Driving the news: Tesla displaced Facebook — which unveiled a new name, Meta Platforms — in the S&P 500’s top five companies by market cap. And Microsoft overtook Apple as the world’s most valuable company, for the first time in over a year.
Catch up quick: Earnings reports for Big Tech’s top five broke across a few dominant themes.
- Cloud and services outperformed, driving Alphabet and Microsoft to new heights. But supply chain and labor costs dragged down Apple and Amazon's physical businesses, weighing on their stock prices after pre-earnings bumps.
Why it matters: These trends set the tone for the next few quarters, as many of the dynamics are unlikely to change in the short term.
- As these giants go, so goes the market. The five largest companies in the S&P — Microsoft, Apple, Alphabet, Amazon, and now Tesla — make up 23.4% of the index as of Friday (as recently as year-end 2019, the top five S&P constituents were just 17% of the index).
What they’re saying: “It’s really a story of two different types of companies,” says Tony Roth, CIO at Wilmington Trust.
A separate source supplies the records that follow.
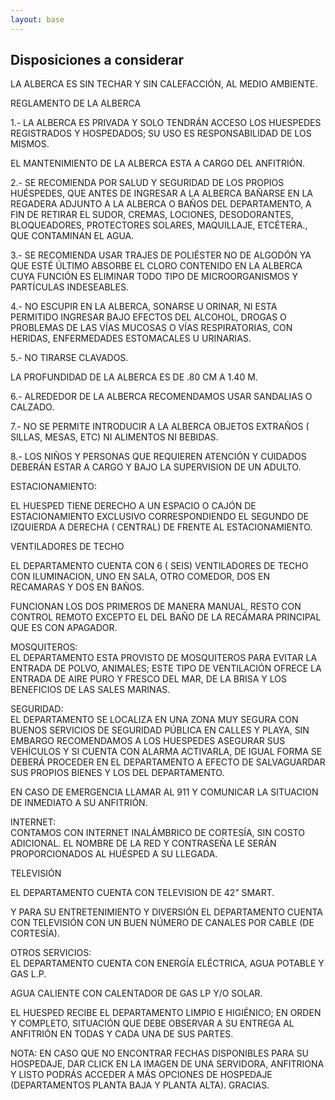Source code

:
 ```yaml
---
layout: base
---
```

## Disposiciones a considerar
  
 
  
LA ALBERCA ES SIN TECHAR Y SIN CALEFACCIÓN, AL MEDIO AMBIENTE.  
  

  
REGLAMENTO DE LA ALBERCA  
  
1.- LA ALBERCA ES PRIVADA Y SOLO TENDRÁN ACCESO LOS HUESPEDES REGISTRADOS Y HOSPEDADOS; SU USO ES RESPONSABILIDAD DE LOS MISMOS.  
  
EL MANTENIMIENTO DE LA ALBERCA ESTA A CARGO DEL ANFITRIÓN.  
  
2.- SE RECOMIENDA POR SALUD Y SEGURIDAD DE LOS PROPIOS HUÉSPEDES, QUE ANTES DE INGRESAR A LA ALBERCA BAÑARSE EN LA REGADERA ADJUNTO A LA ALBERCA O BAÑOS DEL DEPARTAMENTO, A FIN DE RETIRAR EL SUDOR, CREMAS, LOCIONES, DESODORANTES, BLOQUEADORES, PROTECTORES SOLARES, MAQUILLAJE, ETCÉTERA., QUE CONTAMINAN EL AGUA.  
  
3.- SE RECOMIENDA USAR TRAJES DE POLIÉSTER NO DE ALGODÓN YA QUE ESTÉ ÚLTIMO ABSORBE EL CLORO CONTENIDO EN LA ALBERCA CUYA FUNCIÓN ES ELIMINAR TODO TIPO DE MICROORGANISMOS Y PARTÍCULAS INDESEABLES.  
  
4.- NO ESCUPIR EN LA ALBERCA, SONARSE U ORINAR, NI ESTA PERMITIDO INGRESAR BAJO EFECTOS DEL ALCOHOL, DROGAS O PROBLEMAS DE LAS VÍAS MUCOSAS O VÍAS RESPIRATORIAS, CON HERIDAS, ENFERMEDADES ESTOMACALES U URINARIAS.  
  
5.- NO TIRARSE CLAVADOS.  
  
LA PROFUNDIDAD DE LA ALBERCA ES DE .80 CM A 1.40 M.  
  
6.- ALREDEDOR DE LA ALBERCA RECOMENDAMOS USAR SANDALIAS O CALZADO.  
  
7.- NO SE PERMITE INTRODUCIR A LA ALBERCA OBJETOS EXTRAÑOS ( SILLAS, MESAS, ETC) NI ALIMENTOS NI BEBIDAS.  
  
8.- LOS NIÑOS Y PERSONAS QUE REQUIEREN ATENCIÓN Y CUIDADOS DEBERÁN ESTAR A CARGO Y BAJO LA SUPERVISION DE UN ADULTO.  
  
ESTACIONAMIENTO:  
  
EL HUESPED TIENE DERECHO A UN ESPACIO O CAJÓN DE ESTACIONAMIENTO EXCLUSIVO CORRESPONDIENDO EL SEGUNDO DE IZQUIERDA A DERECHA ( CENTRAL) DE FRENTE AL ESTACIONAMIENTO.  
  
VENTILADORES DE TECHO  
  
EL DEPARTAMENTO CUENTA CON 6 ( SEIS) VENTILADORES DE TECHO CON ILUMINACION, UNO EN SALA, OTRO COMEDOR, DOS EN RECAMARAS Y DOS EN BAÑOS.  
  
FUNCIONAN LOS DOS PRIMEROS DE MANERA MANUAL, RESTO CON CONTROL REMOTO EXCEPTO EL DEL BAÑO DE LA RECÁMARA PRINCIPAL QUE ES CON APAGADOR.  
  
MOSQUITEROS:  
EL DEPARTAMENTO ESTA PROVISTO DE MOSQUITEROS PARA EVITAR LA ENTRADA DE POLVO, ANIMALES; ESTE TIPO DE VENTILACIÓN OFRECE LA ENTRADA DE AIRE PURO Y FRESCO DEL MAR, DE LA BRISA Y LOS BENEFICIOS DE LAS SALES MARINAS.  
  
SEGURIDAD:  
EL DEPARTAMENTO SE LOCALIZA EN UNA ZONA MUY SEGURA CON BUENOS SERVICIOS DE SEGURIDAD PÚBLICA EN CALLES Y PLAYA, SIN EMBARGO RECOMENDAMOS A LOS HUESPEDES ASEGURAR SUS VEHÍCULOS Y SI CUENTA CON ALARMA ACTIVARLA, DE IGUAL FORMA SE DEBERÁ PROCEDER EN EL DEPARTAMENTO A EFECTO DE SALVAGUARDAR SUS PROPIOS BIENES Y LOS DEL DEPARTAMENTO.  
  
EN CASO DE EMERGENCIA LLAMAR AL 911 Y COMUNICAR LA SITUACION DE INMEDIATO A SU ANFITRIÓN.  
  
INTERNET:  
CONTAMOS CON INTERNET INALÁMBRICO DE CORTESÍA, SIN COSTO ADICIONAL. EL NOMBRE DE LA RED Y CONTRASEÑA LE SERÁN PROPORCIONADOS AL HUÉSPED A SU LLEGADA.  
  
TELEVISIÓN  
  
EL DEPARTAMENTO CUENTA CON TELEVISION DE 42” SMART.  
  
  
Y PARA SU ENTRETENIMIENTO Y DIVERSIÓN EL DEPARTAMENTO CUENTA CON TELEVISIÓN CON UN BUEN NÚMERO DE CANALES POR CABLE (DE CORTESÍA).  
  
OTROS SERVICIOS:  
EL DEPARTAMENTO CUENTA CON ENERGÍA ELÉCTRICA, AGUA POTABLE Y GAS L.P.  
  
AGUA CALIENTE CON CALENTADOR DE GAS LP Y/O SOLAR.  
  
EL HUESPED RECIBE EL DEPARTAMENTO LIMPIO E HIGIÉNICO; EN ORDEN Y COMPLETO, SITUACIÓN QUE DEBE OBSERVAR A SU ENTREGA AL ANFITRIÓN EN TODAS Y CADA UNA DE SUS PARTES.  
  
NOTA: EN CASO QUE NO ENCONTRAR FECHAS DISPONIBLES PARA SU HOSPEDAJE, DAR CLICK EN LA IMAGEN DE UNA SERVIDORA, ANFITRIONA Y LISTO PODRÁS ACCEDER A MÁS OPCIONES DE HOSPEDAJE (DEPARTAMENTOS PLANTA BAJA Y PLANTA ALTA). GRACIAS.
- “Service providers’ input costs are not rising significantly. … On the other hand, [for Apple and Amazon], it's all stuff and people. And stuff and people bring lots of challenges as it relates to price pressure,” he says.
Reality check: Last week's tech stock laggards still made unfathomable sums of money. And the supply chain problems may start to iron themselves out sometime next year.
The bottom line: That kept valuations from falling further — and helped the S&P and Nasdaq surge to new record highs by Friday's close.